Why hadn't he thought of that…
He looked back at the woman, who donned an impressive smile. She'd been the one who tackled the cane wielding man, if he remembered correctly.
"Uh, hi," he greeted, voice diffuse in the thin atmosphere.
"Hi!" She shouted back, apparently lacking volume controls. For a heart stopping moment, Mr. S felt her supporting arm twitch - taken by an instinctive desire to wave enthusiastically; but she thought better of it, and instead hugged him closer to herself. "How are ya?" she asked, voice pitching up to a sugary squeak.

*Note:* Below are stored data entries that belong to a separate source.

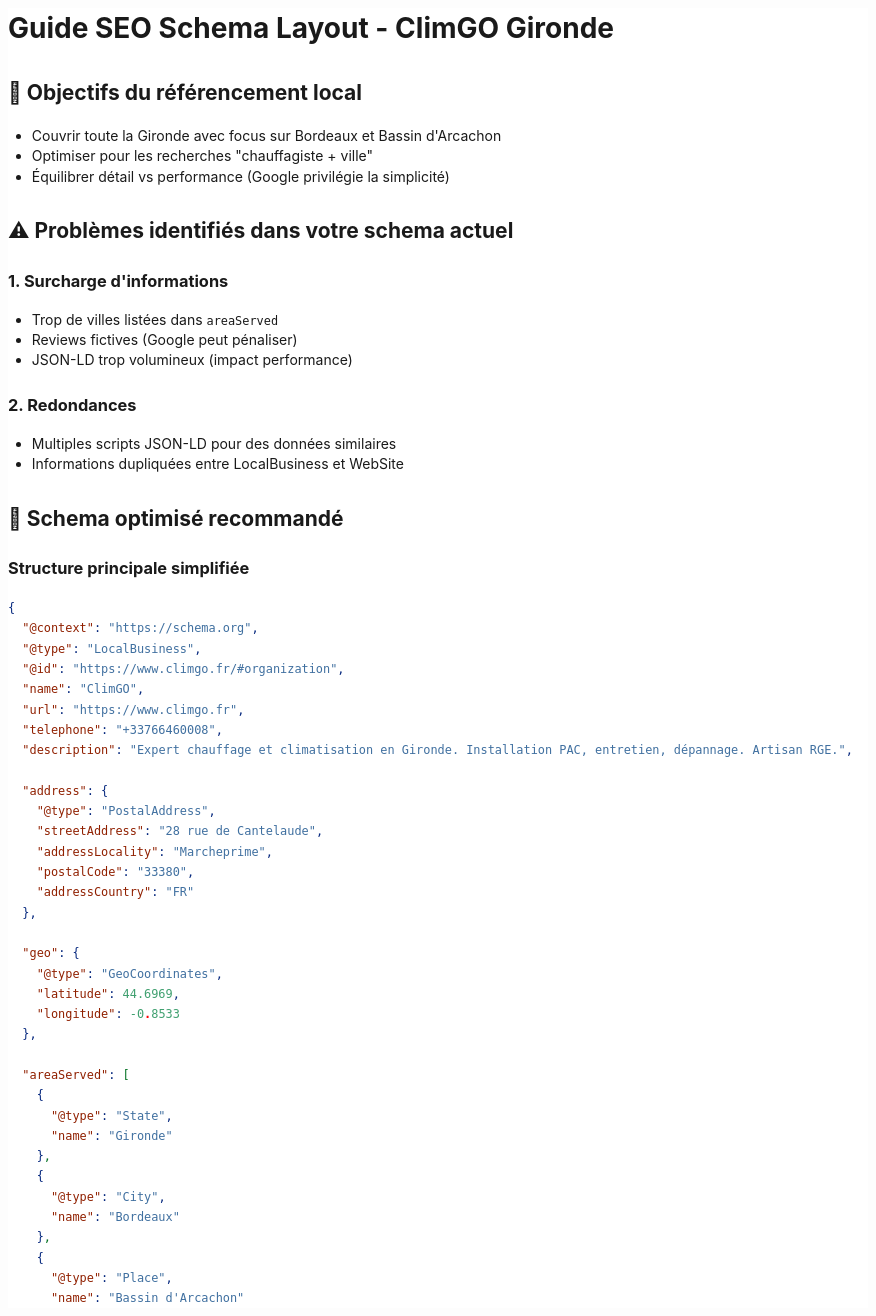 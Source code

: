 # Guide SEO Schema Layout - ClimGO Gironde

## 🎯 Objectifs du référencement local

- Couvrir toute la Gironde avec focus sur Bordeaux et Bassin d'Arcachon
- Optimiser pour les recherches "chauffagiste + ville"
- Équilibrer détail vs performance (Google privilégie la simplicité)

## ⚠️ Problèmes identifiés dans votre schema actuel

### 1. **Surcharge d'informations**
- Trop de villes listées dans `areaServed`
- Reviews fictives (Google peut pénaliser)
- JSON-LD trop volumineux (impact performance)

### 2. **Redondances**
- Multiples scripts JSON-LD pour des données similaires
- Informations dupliquées entre LocalBusiness et WebSite

## 🚀 Schema optimisé recommandé

### Structure principale simplifiée

```json
{
  "@context": "https://schema.org",
  "@type": "LocalBusiness",
  "@id": "https://www.climgo.fr/#organization",
  "name": "ClimGO",
  "url": "https://www.climgo.fr",
  "telephone": "+33766460008",
  "description": "Expert chauffage et climatisation en Gironde. Installation PAC, entretien, dépannage. Artisan RGE.",
  
  "address": {
    "@type": "PostalAddress",
    "streetAddress": "28 rue de Cantelaude",
    "addressLocality": "Marcheprime",
    "postalCode": "33380",
    "addressCountry": "FR"
  },
  
  "geo": {
    "@type": "GeoCoordinates",
    "latitude": 44.6969,
    "longitude": -0.8533
  },
  
  "areaServed": [
    {
      "@type": "State",
      "name": "Gironde"
    },
    {
      "@type": "City", 
      "name": "Bordeaux"
    },
    {
      "@type": "Place",
      "name": "Bassin d'Arcachon"
```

"Fine, at the moment," Mr. S said. "How did you get here?" he asked, feeling the urge to shout as the wind picked up.
At which point - as if in answer - Mr. S saw the carnival scene briefly flash in his vision before it replaced itself with the dingy walls of a back alley.
Schwarz, now near him, was facing the back alley, blades in hand and head wheeling about as she took in her surroundings and - noticing Pinkamena - stepped away from the hand the girl had pressed up against her back.
Mr. S - honestly just glad to be on solid ground - didn't offer any of the obvious questions. Taking a look around, he noticed the rectangular block of sky above - the only source of light in the maze of brick walls that surrounded them.
Schwarz turned to the brightly dressed woman with an authoritative look. "Pinkamena," she addressed with a nod.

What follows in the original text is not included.